ASSIGNED TASK: Say how many lines below have "dotnet" in them, giving the number alone.

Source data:
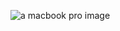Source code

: ![a macbook pro image](https://store.storeimages.cdn-apple.com/4982/as-images.apple.com/is/mbp16touch-space-select-201911?wid=1808&hei=1686&fmt=jpeg&qlt=80&.v=1572825197207)
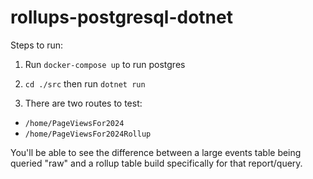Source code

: # rollups-postgresql-dotnet

Steps to run:

1. Run `docker-compose up` to run postgres

2. `cd ./src` then run `dotnet run`

3. There are two routes to test:
- `/home/PageViewsFor2024`
- `/home/PageViewsFor2024Rollup`

You'll be able to see the difference between a large events table being queried "raw" and a rollup table build specifically for that report/query.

TASK OUTPUT: 2